Example: I had a somewhat troubled relationship with my Dad. There were things I didn’t know about him, and wish, desperately, that I had, until after he died. Struggling those things and my feelings about them into words has, at least, stopped them flying round manically inside my head. They have become a series of poems, most not to be shared, but the latest – and perhaps the last – is about the rowan tree I planted over his ashes:
I can only see you in my mind’s eye; hope is all I have.

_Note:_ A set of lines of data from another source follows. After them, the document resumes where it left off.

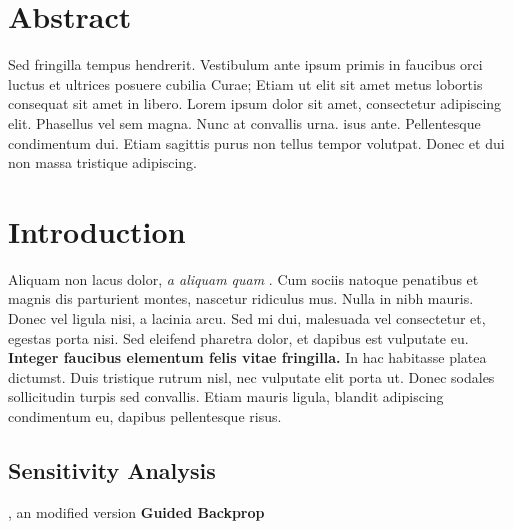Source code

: \documentclass[a0,portrait]{a0poster}
\begin{document}

\begin{multicols}{2} %





\section*{Abstract}
Sed fringilla tempus hendrerit. Vestibulum ante ipsum primis in faucibus orci luctus et ultrices posuere cubilia Curae; Etiam ut elit sit amet metus lobortis consequat sit amet in libero. Lorem ipsum dolor sit amet, consectetur adipiscing elit. Phasellus vel sem magna. Nunc at convallis urna. isus ante. Pellentesque condimentum dui. Etiam sagittis purus non tellus tempor volutpat. Donec et dui non massa tristique adipiscing.

\section*{Introduction}

Aliquam non lacus dolor, \textit{a aliquam quam} \cite{Smith:2012qr}. Cum sociis natoque penatibus et magnis dis parturient montes, nascetur ridiculus mus. Nulla in nibh mauris. Donec vel ligula nisi, a lacinia arcu. Sed mi dui, malesuada vel consectetur et, egestas porta nisi. Sed eleifend pharetra dolor, et dapibus est vulputate eu. \textbf{Integer faucibus elementum felis vitae fringilla.} In hac habitasse platea dictumst. Duis tristique rutrum nisl, nec vulputate elit porta ut. Donec sodales sollicitudin turpis sed convallis. Etiam mauris ligula, blandit adipiscing condimentum eu, dapibus pellentesque risus.

\subsection*{Sensitivity Analysis}
\cite{SimonyanDeepConvolutionalNetworks2013}, an modified version \textbf{Guided Backprop}\cite{SpringenbergStrivingSimplicityAll2015}


\end{multicols}
\end{document}
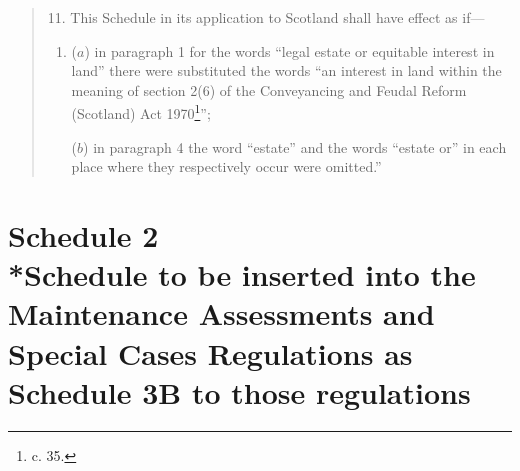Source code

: \documentclass[a4paper]{article}
\newcommand{\parthead}{}
\begin{document}
\begin{quotation}
\medskip

11.  This Schedule in its application to Scotland shall have effect as if—
\begin{enumerate}\item[]
($a$) in paragraph 1 for the words “legal estate or equitable interest in land” there were substituted the words “an interest in land within the meaning of section 2(6) of the Conveyancing and Feudal Reform (Scotland) Act 1970\footnote{ c. 35.}”;

($b$) in paragraph 4 the word “estate” and the words “estate or” in each place where they respectively occur were omitted.''
\end{enumerate}
\end{quotation}

\part[Schedule 2 --- Schedule to be inserted into the Maintenance Assessments and Special Cases Regulations as Schedule 3B to those regulations]{Schedule 2\\*Schedule to be inserted into the Maintenance Assessments and Special Cases Regulations as Schedule 3B to those regulations}

\renewcommand\parthead{--- Schedule 2}
\end{document}
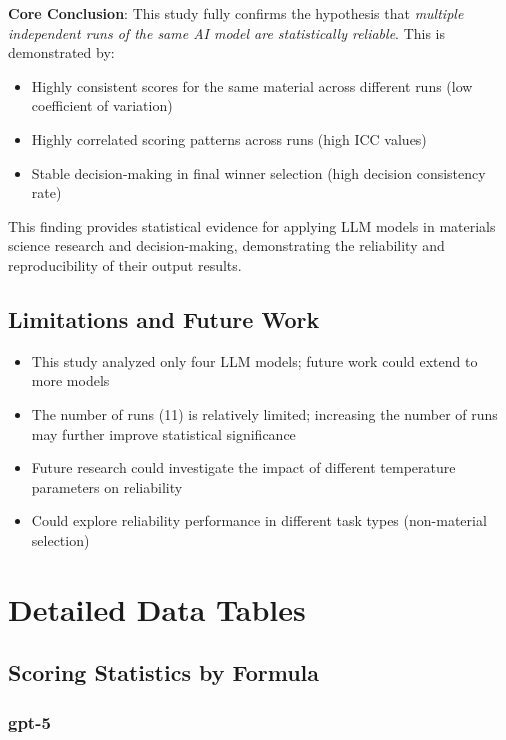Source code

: \documentclass[12pt,a4paper]{article}
\begin{document}
\textbf{Core Conclusion}: This study fully confirms the hypothesis that \textit{multiple independent runs of the same AI model are statistically reliable}. This is demonstrated by:

\begin{itemize}
    \item Highly consistent scores for the same material across different runs (low coefficient of variation)
    \item Highly correlated scoring patterns across runs (high ICC values)
    \item Stable decision-making in final winner selection (high decision consistency rate)
\end{itemize}

This finding provides statistical evidence for applying LLM models in materials science research and decision-making, demonstrating the reliability and reproducibility of their output results.

\subsection{Limitations and Future Work}

\begin{itemize}
    \item This study analyzed only four LLM models; future work could extend to more models
    \item The number of runs (11) is relatively limited; increasing the number of runs may further improve statistical significance
    \item Future research could investigate the impact of different temperature parameters on reliability
    \item Could explore reliability performance in different task types (non-material selection)
\end{itemize}

\newpage


\appendix

\section{Detailed Data Tables}

\subsection{Scoring Statistics by Formula}

\subsubsection{gpt-5}
\end{document}

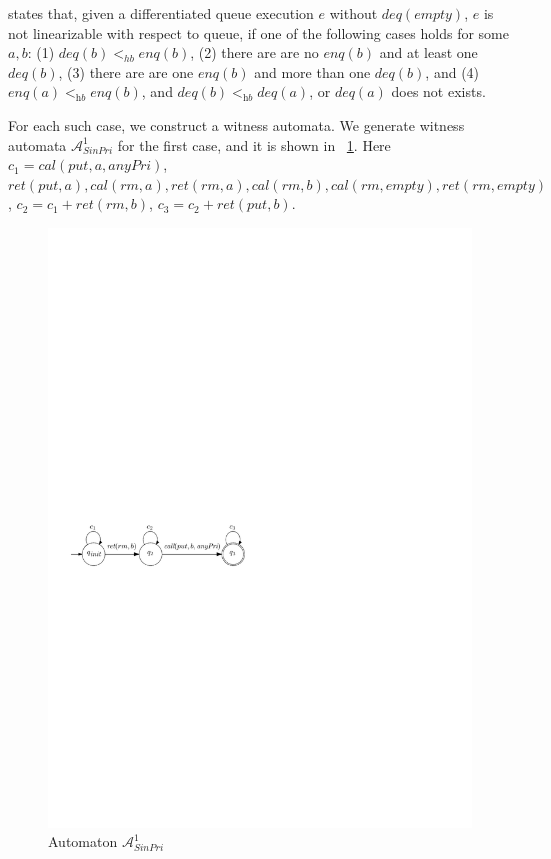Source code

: \cite{Bouajjani:2015} states that, given a differentiated queue execution $e$ without $\textit{deq}(\textit{empty})$, $e$ is not linearizable with respect to queue, if one of the following cases holds for some $a,b$: (1) $\textit{deq}(b) <_{hb} \textit{enq}(b)$, (2) there are are no $\textit{enq}(b)$ and at least one $\textit{deq}(b)$, (3) there are are one $\textit{enq}(b)$ and more than one $\textit{deq}(b)$, and (4) $\textit{enq}(a) <_{\textit{hb}} \textit{enq}(b)$, and $\textit{deq}(b) <_{\textit{hb}} \textit{deq}(a)$, or $\textit{deq}(a)$ does not exists.

For each such case, we construct a witness automata. We generate witness automata $\mathcal{A}_{\textit{SinPri}}^1$ for the first case, and it is shown in \figurename~\ref{fig:automata for FIFO-1 in appendix}. Here $c_1 = \textit{cal}(\textit{put},a,\textit{anyPri})$, $\textit{ret}(\textit{put},a), \textit{cal}(\textit{rm},a),\textit{ret}(\textit{rm},a),\textit{cal}(\textit{rm},b),\textit{cal}(\textit{rm},\textit{empty}),\textit{ret}(\textit{rm},\textit{empty})$, $c_2 = c_1 + \textit{ret}(\textit{rm},b)$, $c_3 = c_2 + \textit{ret}(\textit{put},b)$.


\begin{figure}[htbp]
  \centering
  \includegraphics[width=0.6 \textwidth]{figures/PIC_AUTO_FIFO_1.pdf}
  \caption{Automaton $\mathcal{A}_{\textit{SinPri}}^1$}
  \label{fig:automata for FIFO-1 in appendix}
\end{figure}


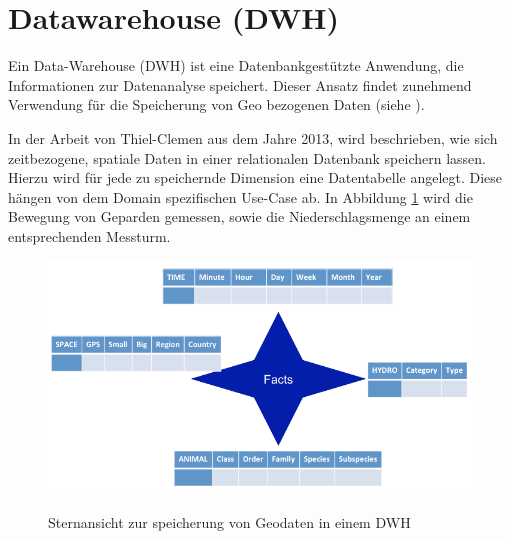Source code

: \documentclass[10pt,conference,compsocconf]{IEEEtran}
\begin{document}
\section{Datawarehouse (DWH)}
Ein Data-Warehouse (DWH) ist eine Datenbankgestützte Anwendung, die Informationen zur Datenanalyse speichert. Dieser Ansatz findet zunehmend Verwendung für die Speicherung von Geo bezogenen Daten (siehe \cite{Kelling2009} \cite{McGuire2008} \cite{olap}).\par

In der Arbeit von Thiel-Clemen\cite{ThielClemen2013} aus dem Jahre 2013, wird beschrieben, wie sich zeitbezogene, spatiale Daten in einer relationalen Datenbank speichern lassen.\\
Hierzu wird für jede zu speichernde Dimension eine Datentabelle angelegt. Diese hängen von dem Domain spezifischen Use-Case ab. In Abbildung \ref{img:star_schema} wird die Bewegung von Geparden gemessen, sowie die Niederschlagsmenge an einem entsprechenden Messturm.

\begin{figure}[H]
  \centering
  	\includegraphics[width=\columnwidth]{img/star_schema}\\
  \caption[]{Sternansicht zur speicherung von Geodaten in einem DWH\cite{ThielClemen2013}}
  \label{img:star_schema}
\end{figure}
\end{document}
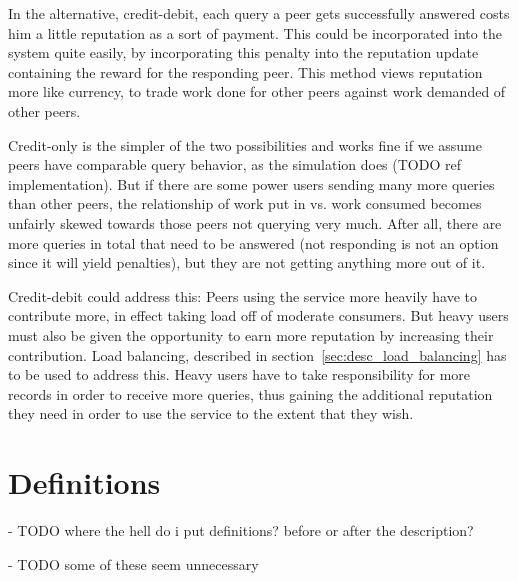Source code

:In the alternative, credit-debit, each query a peer gets successfully answered
costs him a little reputation as a sort of payment. This could be incorporated
into the system quite easily, by incorporating this penalty into the reputation
update containing the reward for the responding peer. This method views
reputation more like currency, to trade work done for other peers against work
demanded of other peers.

Credit-only is the simpler of the two possibilities and works fine if we assume
peers have comparable query behavior, as the simulation does (TODO ref
implementation). But if there are some power users sending many more queries
than other peers, the relationship of work put in vs. work consumed becomes
unfairly skewed towards those peers not querying very much. After all, there are
more queries in total that need to be answered (not responding is not an option
since it will yield penalties), but they are not getting anything more out of
it.

Credit-debit could address this: Peers using the service more heavily have to
contribute more, in effect taking load off of moderate consumers. But heavy
users must also be given the opportunity to earn more reputation by increasing
their contribution. Load balancing, described in
section~\ref{sec:desc_load_balancing} has to be used to address this. Heavy
users have to take responsibility for more records in order to receive more
queries, thus gaining the additional reputation they need in order to use the
service to the extent that they wish.

\section{Definitions}
- TODO where the hell do i put definitions? before or after the description?

- TODO some of these seem unnecessary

Hope that you took root, grew tall, are berried now,
a feast for the wild birds he loved; blackbird in the branches,
pheasant on the ground; that sunlight
casts your rippled shadow on the ghyll,
where fox and badger drink; that you have drawn
his essence from the ash that once was him,
transformed it into soaring trunk and branch,
flower in spring, burgeoning leaf. That by your grace
he’s free, part of the wider universe,
at peace now, healed.
I don’t know how it would stand up to analysis as a poem by those who know about these things. It has served its purpose for me. I have sometimes told people in poetry workshops that there is no such thing as a bad poem if it says what you wanted it to say. This is only true if it is not meant to be shared, but is only to satisfy one’s own need. Once it’s out there in the world, everything changes. The irritating/comic man at the party just wanted us to know that he had crafted something from the swirling chaotic mass of things around him and in him; that such a thing is possible, is poetry.
Comments
As for, 'Why can't they just say it as it is?' -- I think a good poem 'says it as it is' more clearly and vividly than anything else. It can often say the things that can't be said.
That's what I expect from poetry, even when I don't understand each and every word/line/stanza.